# Früher ...



## Apus72 (10 Juli 2012)

Heute mal etwas Besinnliches ...

Wenn du nach 1978 geboren wurdest, hat das hier nichts mit dir zu tun...
Verschwinde!
Kinder von heute werden in Watte gepackt...weiterlesen.

Wenn du als Kind in den 50er, 60er oder 70er Jahren lebtest, ist es
zurückblickend kaum zu glauben, daß wir so lange überleben konnten!

Als Kinder sassen wir in Autos ohne Sicherheitsgurte und ohne Airbags.

Unsere Bettchen waren angemalt in strahlenden Farben voller Blei und
Cadmium.

Die Fläschchen aus der Apotheke konnten wir ohne Schwierigkeiten öffnen,
genauso wie die Flasche mit Bleichmittel.

Türen und Schränke waren eine ständige Bedrohung für unsere Fingerchen.

Auf dem Fahrrad trugen wir nie einen Helm.

Wir tranken Wasser aus Wasserhähnen und nicht aus Flaschen.

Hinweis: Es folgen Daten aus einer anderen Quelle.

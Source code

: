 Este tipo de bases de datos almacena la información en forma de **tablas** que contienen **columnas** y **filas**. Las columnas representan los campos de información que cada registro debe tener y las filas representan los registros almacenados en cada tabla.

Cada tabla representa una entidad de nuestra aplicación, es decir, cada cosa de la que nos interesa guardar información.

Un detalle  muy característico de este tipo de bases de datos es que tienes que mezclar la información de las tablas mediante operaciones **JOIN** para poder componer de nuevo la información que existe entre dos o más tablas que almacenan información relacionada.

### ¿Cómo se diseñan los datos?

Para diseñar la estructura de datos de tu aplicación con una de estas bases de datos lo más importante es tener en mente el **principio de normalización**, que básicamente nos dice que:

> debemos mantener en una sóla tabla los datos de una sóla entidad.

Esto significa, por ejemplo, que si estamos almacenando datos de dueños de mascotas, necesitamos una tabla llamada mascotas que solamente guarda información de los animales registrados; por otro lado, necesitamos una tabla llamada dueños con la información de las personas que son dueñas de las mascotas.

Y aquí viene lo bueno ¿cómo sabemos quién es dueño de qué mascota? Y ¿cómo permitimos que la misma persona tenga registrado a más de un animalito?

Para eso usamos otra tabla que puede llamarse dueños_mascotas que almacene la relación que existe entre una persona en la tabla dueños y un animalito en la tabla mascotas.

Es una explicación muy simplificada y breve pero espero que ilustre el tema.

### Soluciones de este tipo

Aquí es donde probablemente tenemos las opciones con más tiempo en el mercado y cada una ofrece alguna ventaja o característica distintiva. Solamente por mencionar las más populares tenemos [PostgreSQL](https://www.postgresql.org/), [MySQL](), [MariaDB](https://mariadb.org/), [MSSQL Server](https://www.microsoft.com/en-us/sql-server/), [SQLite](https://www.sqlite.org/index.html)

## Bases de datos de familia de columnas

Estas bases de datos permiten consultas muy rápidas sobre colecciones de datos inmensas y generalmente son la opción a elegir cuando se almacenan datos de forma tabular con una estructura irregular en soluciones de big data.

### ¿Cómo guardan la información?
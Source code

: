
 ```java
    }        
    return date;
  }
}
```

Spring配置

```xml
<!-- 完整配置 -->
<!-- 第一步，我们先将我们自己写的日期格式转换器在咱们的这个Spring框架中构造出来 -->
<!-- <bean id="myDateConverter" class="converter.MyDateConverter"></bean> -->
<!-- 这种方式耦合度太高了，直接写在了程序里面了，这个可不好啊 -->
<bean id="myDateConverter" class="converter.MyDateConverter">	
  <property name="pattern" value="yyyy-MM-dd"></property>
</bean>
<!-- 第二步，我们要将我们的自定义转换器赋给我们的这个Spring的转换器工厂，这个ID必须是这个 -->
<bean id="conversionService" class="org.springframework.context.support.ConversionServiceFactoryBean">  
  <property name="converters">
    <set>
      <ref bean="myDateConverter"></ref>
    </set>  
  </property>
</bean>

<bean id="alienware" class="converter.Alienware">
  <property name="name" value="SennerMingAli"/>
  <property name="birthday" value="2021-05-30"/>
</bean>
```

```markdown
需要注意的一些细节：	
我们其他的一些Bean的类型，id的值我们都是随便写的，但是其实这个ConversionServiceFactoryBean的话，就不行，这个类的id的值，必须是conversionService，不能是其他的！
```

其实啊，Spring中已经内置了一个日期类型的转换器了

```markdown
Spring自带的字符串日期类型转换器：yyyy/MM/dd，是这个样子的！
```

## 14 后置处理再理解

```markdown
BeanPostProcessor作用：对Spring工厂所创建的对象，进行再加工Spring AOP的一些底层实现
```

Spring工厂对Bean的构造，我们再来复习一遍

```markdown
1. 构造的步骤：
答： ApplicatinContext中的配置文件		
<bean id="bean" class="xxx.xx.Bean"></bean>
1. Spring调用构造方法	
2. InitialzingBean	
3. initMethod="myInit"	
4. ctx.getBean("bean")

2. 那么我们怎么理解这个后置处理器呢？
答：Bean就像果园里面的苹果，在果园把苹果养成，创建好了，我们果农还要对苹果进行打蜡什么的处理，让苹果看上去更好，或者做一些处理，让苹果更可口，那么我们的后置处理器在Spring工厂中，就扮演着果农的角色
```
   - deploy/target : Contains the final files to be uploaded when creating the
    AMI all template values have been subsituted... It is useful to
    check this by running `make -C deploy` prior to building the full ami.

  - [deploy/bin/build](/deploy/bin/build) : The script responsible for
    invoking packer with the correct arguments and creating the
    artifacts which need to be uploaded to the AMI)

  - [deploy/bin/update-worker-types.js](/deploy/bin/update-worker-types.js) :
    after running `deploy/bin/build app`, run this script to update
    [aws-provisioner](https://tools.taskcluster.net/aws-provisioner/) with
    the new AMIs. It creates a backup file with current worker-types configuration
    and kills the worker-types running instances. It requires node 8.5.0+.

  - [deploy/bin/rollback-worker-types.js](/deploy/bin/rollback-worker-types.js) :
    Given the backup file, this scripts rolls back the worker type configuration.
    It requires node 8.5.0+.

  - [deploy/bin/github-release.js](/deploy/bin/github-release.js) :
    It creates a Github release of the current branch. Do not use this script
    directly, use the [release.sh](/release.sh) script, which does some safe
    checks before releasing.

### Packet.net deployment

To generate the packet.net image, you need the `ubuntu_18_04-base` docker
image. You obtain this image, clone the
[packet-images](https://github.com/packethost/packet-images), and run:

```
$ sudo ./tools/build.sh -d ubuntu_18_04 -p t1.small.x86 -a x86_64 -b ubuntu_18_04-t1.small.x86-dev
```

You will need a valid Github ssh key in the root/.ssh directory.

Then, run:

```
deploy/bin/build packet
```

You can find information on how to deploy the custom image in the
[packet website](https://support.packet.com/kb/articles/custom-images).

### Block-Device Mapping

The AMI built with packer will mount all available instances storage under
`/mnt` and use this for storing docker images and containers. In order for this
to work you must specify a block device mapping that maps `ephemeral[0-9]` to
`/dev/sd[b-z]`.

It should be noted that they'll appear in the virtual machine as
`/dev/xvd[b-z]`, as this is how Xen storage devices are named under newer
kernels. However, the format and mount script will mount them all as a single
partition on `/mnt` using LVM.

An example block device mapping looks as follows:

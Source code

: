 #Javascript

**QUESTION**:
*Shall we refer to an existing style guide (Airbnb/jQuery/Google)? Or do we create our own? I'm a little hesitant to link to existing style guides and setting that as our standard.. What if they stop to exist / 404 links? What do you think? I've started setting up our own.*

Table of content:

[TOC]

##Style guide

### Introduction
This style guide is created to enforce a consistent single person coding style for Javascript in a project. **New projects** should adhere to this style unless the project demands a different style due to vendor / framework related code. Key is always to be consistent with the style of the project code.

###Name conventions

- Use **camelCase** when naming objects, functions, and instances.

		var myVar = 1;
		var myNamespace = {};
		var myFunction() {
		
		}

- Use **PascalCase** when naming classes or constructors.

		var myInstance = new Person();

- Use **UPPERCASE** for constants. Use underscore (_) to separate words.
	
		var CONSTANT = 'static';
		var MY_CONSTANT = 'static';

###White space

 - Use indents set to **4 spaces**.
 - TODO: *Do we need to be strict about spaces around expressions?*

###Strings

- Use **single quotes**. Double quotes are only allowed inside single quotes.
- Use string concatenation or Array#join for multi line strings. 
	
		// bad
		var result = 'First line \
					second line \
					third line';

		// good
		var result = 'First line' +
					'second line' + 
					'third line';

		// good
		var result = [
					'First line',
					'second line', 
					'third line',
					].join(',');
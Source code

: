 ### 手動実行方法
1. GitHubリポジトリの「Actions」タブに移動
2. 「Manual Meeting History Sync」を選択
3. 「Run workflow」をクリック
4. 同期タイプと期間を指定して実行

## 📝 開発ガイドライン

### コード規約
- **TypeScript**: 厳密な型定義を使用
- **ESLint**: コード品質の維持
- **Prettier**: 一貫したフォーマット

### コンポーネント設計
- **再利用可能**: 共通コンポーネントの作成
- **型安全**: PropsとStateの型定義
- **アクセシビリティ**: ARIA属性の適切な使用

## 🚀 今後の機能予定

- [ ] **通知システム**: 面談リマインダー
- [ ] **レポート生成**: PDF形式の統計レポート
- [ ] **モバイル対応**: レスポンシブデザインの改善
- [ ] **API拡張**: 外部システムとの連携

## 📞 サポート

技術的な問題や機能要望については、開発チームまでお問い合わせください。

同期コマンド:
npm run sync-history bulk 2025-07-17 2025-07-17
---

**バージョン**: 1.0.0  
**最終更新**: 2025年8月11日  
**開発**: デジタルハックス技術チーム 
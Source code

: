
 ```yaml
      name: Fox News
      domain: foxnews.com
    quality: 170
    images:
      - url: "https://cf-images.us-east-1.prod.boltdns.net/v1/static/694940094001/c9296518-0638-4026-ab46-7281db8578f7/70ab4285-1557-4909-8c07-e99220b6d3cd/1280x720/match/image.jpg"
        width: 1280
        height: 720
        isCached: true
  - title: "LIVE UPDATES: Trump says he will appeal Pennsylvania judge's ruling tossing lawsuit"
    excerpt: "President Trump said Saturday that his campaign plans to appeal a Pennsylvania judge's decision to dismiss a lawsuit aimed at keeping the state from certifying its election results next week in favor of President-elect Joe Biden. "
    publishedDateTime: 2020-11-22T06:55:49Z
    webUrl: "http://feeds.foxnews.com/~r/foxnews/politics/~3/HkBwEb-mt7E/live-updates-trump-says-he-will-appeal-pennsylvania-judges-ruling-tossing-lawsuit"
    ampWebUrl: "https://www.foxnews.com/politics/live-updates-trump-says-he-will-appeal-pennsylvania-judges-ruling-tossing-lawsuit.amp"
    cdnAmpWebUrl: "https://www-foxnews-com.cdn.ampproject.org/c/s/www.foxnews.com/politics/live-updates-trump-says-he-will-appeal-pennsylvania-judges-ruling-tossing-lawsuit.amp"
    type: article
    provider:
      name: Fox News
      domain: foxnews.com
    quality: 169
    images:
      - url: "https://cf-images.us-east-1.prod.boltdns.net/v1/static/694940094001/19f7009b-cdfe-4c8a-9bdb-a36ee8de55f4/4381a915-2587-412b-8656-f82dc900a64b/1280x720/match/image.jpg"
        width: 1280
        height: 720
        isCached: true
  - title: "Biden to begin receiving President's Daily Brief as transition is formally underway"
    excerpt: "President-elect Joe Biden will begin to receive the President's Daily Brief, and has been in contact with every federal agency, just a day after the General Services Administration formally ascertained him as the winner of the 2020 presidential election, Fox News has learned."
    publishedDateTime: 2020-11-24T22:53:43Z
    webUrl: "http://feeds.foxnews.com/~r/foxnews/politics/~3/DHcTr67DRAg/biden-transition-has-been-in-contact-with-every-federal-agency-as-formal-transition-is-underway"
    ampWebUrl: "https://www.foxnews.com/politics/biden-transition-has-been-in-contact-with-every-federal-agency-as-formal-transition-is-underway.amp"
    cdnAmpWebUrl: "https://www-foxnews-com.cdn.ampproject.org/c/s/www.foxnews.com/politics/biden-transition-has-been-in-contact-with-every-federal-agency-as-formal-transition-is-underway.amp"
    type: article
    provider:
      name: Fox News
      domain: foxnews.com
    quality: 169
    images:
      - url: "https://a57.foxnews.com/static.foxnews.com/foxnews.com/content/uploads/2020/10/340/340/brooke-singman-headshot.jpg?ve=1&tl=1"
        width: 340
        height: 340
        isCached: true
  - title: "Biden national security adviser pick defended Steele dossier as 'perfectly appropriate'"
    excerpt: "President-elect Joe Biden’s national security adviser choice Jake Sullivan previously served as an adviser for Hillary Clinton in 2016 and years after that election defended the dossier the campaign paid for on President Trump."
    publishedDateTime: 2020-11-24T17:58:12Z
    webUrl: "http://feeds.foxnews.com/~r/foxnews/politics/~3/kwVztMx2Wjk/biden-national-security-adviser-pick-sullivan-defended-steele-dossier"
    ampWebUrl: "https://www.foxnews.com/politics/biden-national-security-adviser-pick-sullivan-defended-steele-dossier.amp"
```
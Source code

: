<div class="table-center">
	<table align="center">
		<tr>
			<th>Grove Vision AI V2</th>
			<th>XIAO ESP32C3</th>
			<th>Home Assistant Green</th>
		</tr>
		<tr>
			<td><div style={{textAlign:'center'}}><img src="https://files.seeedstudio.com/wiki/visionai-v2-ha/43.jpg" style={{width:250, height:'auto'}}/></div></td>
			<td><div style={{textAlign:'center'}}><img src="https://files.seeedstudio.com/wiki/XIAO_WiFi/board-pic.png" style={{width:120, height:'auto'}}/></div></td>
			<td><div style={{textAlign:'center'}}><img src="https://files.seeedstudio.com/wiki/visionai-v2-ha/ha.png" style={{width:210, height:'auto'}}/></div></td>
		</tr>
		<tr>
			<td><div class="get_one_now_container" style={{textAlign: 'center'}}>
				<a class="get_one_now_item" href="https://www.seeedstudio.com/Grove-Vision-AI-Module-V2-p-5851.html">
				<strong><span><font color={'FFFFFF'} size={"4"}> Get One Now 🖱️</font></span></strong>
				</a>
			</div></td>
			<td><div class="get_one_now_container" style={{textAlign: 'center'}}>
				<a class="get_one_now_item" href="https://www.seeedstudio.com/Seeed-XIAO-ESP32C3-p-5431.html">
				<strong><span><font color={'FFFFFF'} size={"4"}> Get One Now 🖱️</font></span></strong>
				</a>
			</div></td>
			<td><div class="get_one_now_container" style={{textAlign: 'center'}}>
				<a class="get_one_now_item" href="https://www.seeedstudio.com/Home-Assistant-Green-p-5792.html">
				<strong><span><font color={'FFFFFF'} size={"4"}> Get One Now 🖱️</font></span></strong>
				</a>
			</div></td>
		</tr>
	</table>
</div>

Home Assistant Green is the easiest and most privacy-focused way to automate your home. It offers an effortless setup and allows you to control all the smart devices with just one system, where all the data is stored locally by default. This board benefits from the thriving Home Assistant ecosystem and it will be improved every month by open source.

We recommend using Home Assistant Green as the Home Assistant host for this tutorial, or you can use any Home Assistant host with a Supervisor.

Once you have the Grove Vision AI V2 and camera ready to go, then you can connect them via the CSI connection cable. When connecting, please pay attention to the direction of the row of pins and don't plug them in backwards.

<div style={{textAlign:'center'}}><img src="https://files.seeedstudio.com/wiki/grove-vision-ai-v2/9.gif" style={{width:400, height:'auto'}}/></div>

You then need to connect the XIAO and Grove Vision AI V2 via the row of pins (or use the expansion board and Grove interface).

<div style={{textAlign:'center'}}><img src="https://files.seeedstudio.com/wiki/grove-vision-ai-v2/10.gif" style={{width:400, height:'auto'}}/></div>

Wir bauten Wagen aus Seifenkisten und entdeckten während der ersten Fahrt
den Hang hinunter, daß wir die Bremsen vergessen hatten. Damit kamen wir
nach einigen Unfällen klar.

Wir verließen morgens das Haus zum Spielen. Wir blieben den ganzen Tag weg
und mußten erst zu Hause sein, wenn die Straßenlaternen angingen. Niemand
wußte, wo wir waren und wir hatten nicht mal ein Handy dabei!

Wir haben uns geschnitten, brachen Knochen und Zähne und niemand wurde
deswegen verklagt. Es waren eben Unfälle. Niemand hatte Schuld außer wir
selbst. Keiner fragte nach "Aufsichtspflicht". Kannst Du dich noch an
"Unfälle" erinnern? Wir kämpften und schlugen einander manchmal bunt und
blau. Damit mussten wir leben, denn es interessierte den Erwachsenen nicht.

Wir aßen Kekse, Brot mit dick Butter, tranken sehr viel und wurden
trotzdem nicht zu dick.

Wir tranken mit unseren Freunden aus einer Flasche und niemand starb an
den Folgen.

Wir hatten nicht: Playstation, Nintendo 64, X-Box, Videospiele, 64
Fernsehkanäle, Filme auf Video, Surround Sound, eigene Fernseher,
Computer, Internet-Chat-Rooms.

Wir hatten Freunde.

Wir gingen einfach raus und trafen sie auf der Straße.
Oder wir marschierten einfach zu deren Heim und klingelten. Manchmal
brauchten wir gar nicht klingeln und gingen einfach hinein. Ohne Termin
und ohne Wissen unserer gegenseitigen Eltern. Keiner brachte uns und
keiner holte uns... Wie war das nur möglich?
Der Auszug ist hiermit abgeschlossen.